Source material:
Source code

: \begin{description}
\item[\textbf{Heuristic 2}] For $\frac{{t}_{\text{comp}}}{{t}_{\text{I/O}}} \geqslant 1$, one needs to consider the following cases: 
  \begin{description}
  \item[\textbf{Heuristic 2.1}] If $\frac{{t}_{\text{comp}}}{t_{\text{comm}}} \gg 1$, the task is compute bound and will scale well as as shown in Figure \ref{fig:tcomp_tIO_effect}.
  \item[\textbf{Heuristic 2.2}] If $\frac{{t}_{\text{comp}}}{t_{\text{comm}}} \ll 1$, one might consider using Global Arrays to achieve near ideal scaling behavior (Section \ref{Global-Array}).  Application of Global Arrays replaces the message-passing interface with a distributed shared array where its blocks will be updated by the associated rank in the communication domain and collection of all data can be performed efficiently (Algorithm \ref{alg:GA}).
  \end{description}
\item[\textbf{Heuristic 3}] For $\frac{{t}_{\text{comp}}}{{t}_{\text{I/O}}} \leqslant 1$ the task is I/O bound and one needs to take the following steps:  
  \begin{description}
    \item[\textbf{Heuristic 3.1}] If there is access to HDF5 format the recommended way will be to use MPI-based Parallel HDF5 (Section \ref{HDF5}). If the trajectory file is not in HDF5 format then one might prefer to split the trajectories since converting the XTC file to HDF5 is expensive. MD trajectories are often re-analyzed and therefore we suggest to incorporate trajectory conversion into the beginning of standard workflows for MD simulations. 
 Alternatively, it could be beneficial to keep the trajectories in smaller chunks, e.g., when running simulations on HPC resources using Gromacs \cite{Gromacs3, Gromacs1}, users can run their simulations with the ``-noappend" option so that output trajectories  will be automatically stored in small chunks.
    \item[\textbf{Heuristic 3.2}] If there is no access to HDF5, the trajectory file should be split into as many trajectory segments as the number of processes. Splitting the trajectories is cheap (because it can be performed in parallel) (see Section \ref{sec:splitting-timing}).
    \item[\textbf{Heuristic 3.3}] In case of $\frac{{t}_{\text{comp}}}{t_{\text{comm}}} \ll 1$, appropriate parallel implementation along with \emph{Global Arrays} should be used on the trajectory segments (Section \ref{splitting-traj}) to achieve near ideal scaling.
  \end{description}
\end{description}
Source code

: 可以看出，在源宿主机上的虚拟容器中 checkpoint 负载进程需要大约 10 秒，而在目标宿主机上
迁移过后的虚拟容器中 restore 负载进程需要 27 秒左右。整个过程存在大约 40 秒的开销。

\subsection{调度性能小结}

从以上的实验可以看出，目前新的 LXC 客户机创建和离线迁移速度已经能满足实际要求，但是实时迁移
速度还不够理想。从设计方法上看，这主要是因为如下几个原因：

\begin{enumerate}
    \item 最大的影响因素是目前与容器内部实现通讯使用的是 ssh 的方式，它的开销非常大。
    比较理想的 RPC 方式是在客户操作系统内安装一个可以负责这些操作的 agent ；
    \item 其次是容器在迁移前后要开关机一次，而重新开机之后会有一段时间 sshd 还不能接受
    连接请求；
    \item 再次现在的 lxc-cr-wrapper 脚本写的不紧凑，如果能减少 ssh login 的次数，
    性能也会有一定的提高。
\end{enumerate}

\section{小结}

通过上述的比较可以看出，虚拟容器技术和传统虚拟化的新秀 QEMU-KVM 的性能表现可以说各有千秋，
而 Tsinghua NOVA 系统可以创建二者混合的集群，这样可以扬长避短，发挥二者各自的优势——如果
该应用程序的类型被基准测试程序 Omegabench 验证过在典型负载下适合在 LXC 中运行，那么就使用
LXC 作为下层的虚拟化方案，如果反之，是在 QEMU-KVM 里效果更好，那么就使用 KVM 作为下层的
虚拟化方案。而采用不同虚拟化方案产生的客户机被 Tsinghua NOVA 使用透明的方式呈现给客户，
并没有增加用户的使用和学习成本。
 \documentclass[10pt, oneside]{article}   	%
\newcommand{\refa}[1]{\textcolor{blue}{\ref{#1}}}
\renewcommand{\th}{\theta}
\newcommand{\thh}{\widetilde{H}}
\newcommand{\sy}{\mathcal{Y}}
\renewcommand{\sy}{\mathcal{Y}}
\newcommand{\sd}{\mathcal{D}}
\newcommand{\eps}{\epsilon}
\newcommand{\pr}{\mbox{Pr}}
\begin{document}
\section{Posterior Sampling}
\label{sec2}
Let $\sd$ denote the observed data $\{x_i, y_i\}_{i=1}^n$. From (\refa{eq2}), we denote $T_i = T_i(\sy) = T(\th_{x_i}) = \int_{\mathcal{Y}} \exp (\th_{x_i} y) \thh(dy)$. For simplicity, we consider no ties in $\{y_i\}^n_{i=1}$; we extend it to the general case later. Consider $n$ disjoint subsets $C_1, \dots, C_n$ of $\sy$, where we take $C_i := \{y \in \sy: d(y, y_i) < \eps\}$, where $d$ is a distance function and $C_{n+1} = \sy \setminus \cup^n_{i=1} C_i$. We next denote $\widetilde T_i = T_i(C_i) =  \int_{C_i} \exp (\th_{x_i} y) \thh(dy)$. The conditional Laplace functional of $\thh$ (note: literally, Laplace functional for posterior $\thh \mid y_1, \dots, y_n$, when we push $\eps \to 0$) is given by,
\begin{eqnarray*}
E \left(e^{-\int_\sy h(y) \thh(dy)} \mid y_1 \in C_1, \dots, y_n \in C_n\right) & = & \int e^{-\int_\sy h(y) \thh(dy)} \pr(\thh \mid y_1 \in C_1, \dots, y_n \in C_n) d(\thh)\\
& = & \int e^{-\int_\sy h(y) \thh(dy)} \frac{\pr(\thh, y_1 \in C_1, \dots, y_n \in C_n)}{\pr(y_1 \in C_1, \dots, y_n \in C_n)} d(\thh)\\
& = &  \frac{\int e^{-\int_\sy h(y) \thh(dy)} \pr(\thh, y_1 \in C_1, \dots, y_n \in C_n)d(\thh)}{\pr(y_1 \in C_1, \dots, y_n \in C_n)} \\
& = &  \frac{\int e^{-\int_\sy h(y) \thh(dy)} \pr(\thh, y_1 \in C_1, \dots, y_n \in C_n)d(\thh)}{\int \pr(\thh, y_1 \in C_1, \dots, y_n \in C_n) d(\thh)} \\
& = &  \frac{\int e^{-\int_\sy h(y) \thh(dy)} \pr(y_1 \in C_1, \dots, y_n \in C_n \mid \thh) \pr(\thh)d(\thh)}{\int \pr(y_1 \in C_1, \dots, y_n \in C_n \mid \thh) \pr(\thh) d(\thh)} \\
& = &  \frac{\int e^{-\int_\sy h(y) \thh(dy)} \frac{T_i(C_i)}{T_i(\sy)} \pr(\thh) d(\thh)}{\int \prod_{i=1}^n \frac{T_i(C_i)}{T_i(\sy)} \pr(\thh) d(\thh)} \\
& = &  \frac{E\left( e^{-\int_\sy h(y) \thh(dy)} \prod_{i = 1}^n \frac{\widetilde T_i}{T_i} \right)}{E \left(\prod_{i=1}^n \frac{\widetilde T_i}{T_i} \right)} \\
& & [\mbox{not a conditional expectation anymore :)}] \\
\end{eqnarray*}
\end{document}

Problem to work on: Please output each entry above exactly, leaving nothing out.

Exercise answer:
Source code

: \begin{description}
\item[\textbf{Heuristic 2}] For $\frac{{t}_{\text{comp}}}{{t}_{\text{I/O}}} \geqslant 1$, one needs to consider the following cases: 
  \begin{description}
  \item[\textbf{Heuristic 2.1}] If $\frac{{t}_{\text{comp}}}{t_{\text{comm}}} \gg 1$, the task is compute bound and will scale well as as shown in Figure \ref{fig:tcomp_tIO_effect}.
  \item[\textbf{Heuristic 2.2}] If $\frac{{t}_{\text{comp}}}{t_{\text{comm}}} \ll 1$, one might consider using Global Arrays to achieve near ideal scaling behavior (Section \ref{Global-Array}).  Application of Global Arrays replaces the message-passing interface with a distributed shared array where its blocks will be updated by the associated rank in the communication domain and collection of all data can be performed efficiently (Algorithm \ref{alg:GA}).
  \end{description}
\item[\textbf{Heuristic 3}] For $\frac{{t}_{\text{comp}}}{{t}_{\text{I/O}}} \leqslant 1$ the task is I/O bound and one needs to take the following steps:  
  \begin{description}
    \item[\textbf{Heuristic 3.1}] If there is access to HDF5 format the recommended way will be to use MPI-based Parallel HDF5 (Section \ref{HDF5}). If the trajectory file is not in HDF5 format then one might prefer to split the trajectories since converting the XTC file to HDF5 is expensive. MD trajectories are often re-analyzed and therefore we suggest to incorporate trajectory conversion into the beginning of standard workflows for MD simulations. 
 Alternatively, it could be beneficial to keep the trajectories in smaller chunks, e.g., when running simulations on HPC resources using Gromacs \cite{Gromacs3, Gromacs1}, users can run their simulations with the ``-noappend" option so that output trajectories  will be automatically stored in small chunks.
    \item[\textbf{Heuristic 3.2}] If there is no access to HDF5, the trajectory file should be split into as many trajectory segments as the number of processes. Splitting the trajectories is cheap (because it can be performed in parallel) (see Section \ref{sec:splitting-timing}).
    \item[\textbf{Heuristic 3.3}] In case of $\frac{{t}_{\text{comp}}}{t_{\text{comm}}} \ll 1$, appropriate parallel implementation along with \emph{Global Arrays} should be used on the trajectory segments (Section \ref{splitting-traj}) to achieve near ideal scaling.
  \end{description}
\end{description}
Source code

: 可以看出，在源宿主机上的虚拟容器中 checkpoint 负载进程需要大约 10 秒，而在目标宿主机上
迁移过后的虚拟容器中 restore 负载进程需要 27 秒左右。整个过程存在大约 40 秒的开销。

\subsection{调度性能小结}

从以上的实验可以看出，目前新的 LXC 客户机创建和离线迁移速度已经能满足实际要求，但是实时迁移
速度还不够理想。从设计方法上看，这主要是因为如下几个原因：

\begin{enumerate}
    \item 最大的影响因素是目前与容器内部实现通讯使用的是 ssh 的方式，它的开销非常大。
    比较理想的 RPC 方式是在客户操作系统内安装一个可以负责这些操作的 agent ；
    \item 其次是容器在迁移前后要开关机一次，而重新开机之后会有一段时间 sshd 还不能接受
    连接请求；
    \item 再次现在的 lxc-cr-wrapper 脚本写的不紧凑，如果能减少 ssh login 的次数，
    性能也会有一定的提高。
\end{enumerate}

\section{小结}

通过上述的比较可以看出，虚拟容器技术和传统虚拟化的新秀 QEMU-KVM 的性能表现可以说各有千秋，
而 Tsinghua NOVA 系统可以创建二者混合的集群，这样可以扬长避短，发挥二者各自的优势——如果
该应用程序的类型被基准测试程序 Omegabench 验证过在典型负载下适合在 LXC 中运行，那么就使用
LXC 作为下层的虚拟化方案，如果反之，是在 QEMU-KVM 里效果更好，那么就使用 KVM 作为下层的
虚拟化方案。而采用不同虚拟化方案产生的客户机被 Tsinghua NOVA 使用透明的方式呈现给客户，
并没有增加用户的使用和学习成本。
 \documentclass[10pt, oneside]{article}   	%
\newcommand{\refa}[1]{\textcolor{blue}{\ref{#1}}}
\renewcommand{\th}{\theta}
\newcommand{\thh}{\widetilde{H}}
\newcommand{\sy}{\mathcal{Y}}
\renewcommand{\sy}{\mathcal{Y}}
\newcommand{\sd}{\mathcal{D}}
\newcommand{\eps}{\epsilon}
\newcommand{\pr}{\mbox{Pr}}
\begin{document}
\section{Posterior Sampling}
\label{sec2}
Let $\sd$ denote the observed data $\{x_i, y_i\}_{i=1}^n$. From (\refa{eq2}), we denote $T_i = T_i(\sy) = T(\th_{x_i}) = \int_{\mathcal{Y}} \exp (\th_{x_i} y) \thh(dy)$. For simplicity, we consider no ties in $\{y_i\}^n_{i=1}$; we extend it to the general case later. Consider $n$ disjoint subsets $C_1, \dots, C_n$ of $\sy$, where we take $C_i := \{y \in \sy: d(y, y_i) < \eps\}$, where $d$ is a distance function and $C_{n+1} = \sy \setminus \cup^n_{i=1} C_i$. We next denote $\widetilde T_i = T_i(C_i) =  \int_{C_i} \exp (\th_{x_i} y) \thh(dy)$. The conditional Laplace functional of $\thh$ (note: literally, Laplace functional for posterior $\thh \mid y_1, \dots, y_n$, when we push $\eps \to 0$) is given by,
\begin{eqnarray*}
E \left(e^{-\int_\sy h(y) \thh(dy)} \mid y_1 \in C_1, \dots, y_n \in C_n\right) & = & \int e^{-\int_\sy h(y) \thh(dy)} \pr(\thh \mid y_1 \in C_1, \dots, y_n \in C_n) d(\thh)\\
& = & \int e^{-\int_\sy h(y) \thh(dy)} \frac{\pr(\thh, y_1 \in C_1, \dots, y_n \in C_n)}{\pr(y_1 \in C_1, \dots, y_n \in C_n)} d(\thh)\\
& = &  \frac{\int e^{-\int_\sy h(y) \thh(dy)} \pr(\thh, y_1 \in C_1, \dots, y_n \in C_n)d(\thh)}{\pr(y_1 \in C_1, \dots, y_n \in C_n)} \\
& = &  \frac{\int e^{-\int_\sy h(y) \thh(dy)} \pr(\thh, y_1 \in C_1, \dots, y_n \in C_n)d(\thh)}{\int \pr(\thh, y_1 \in C_1, \dots, y_n \in C_n) d(\thh)} \\
& = &  \frac{\int e^{-\int_\sy h(y) \thh(dy)} \pr(y_1 \in C_1, \dots, y_n \in C_n \mid \thh) \pr(\thh)d(\thh)}{\int \pr(y_1 \in C_1, \dots, y_n \in C_n \mid \thh) \pr(\thh) d(\thh)} \\
& = &  \frac{\int e^{-\int_\sy h(y) \thh(dy)} \frac{T_i(C_i)}{T_i(\sy)} \pr(\thh) d(\thh)}{\int \prod_{i=1}^n \frac{T_i(C_i)}{T_i(\sy)} \pr(\thh) d(\thh)} \\
& = &  \frac{E\left( e^{-\int_\sy h(y) \thh(dy)} \prod_{i = 1}^n \frac{\widetilde T_i}{T_i} \right)}{E \left(\prod_{i=1}^n \frac{\widetilde T_i}{T_i} \right)} \\
& & [\mbox{not a conditional expectation anymore :)}] \\
\end{eqnarray*}
\end{document}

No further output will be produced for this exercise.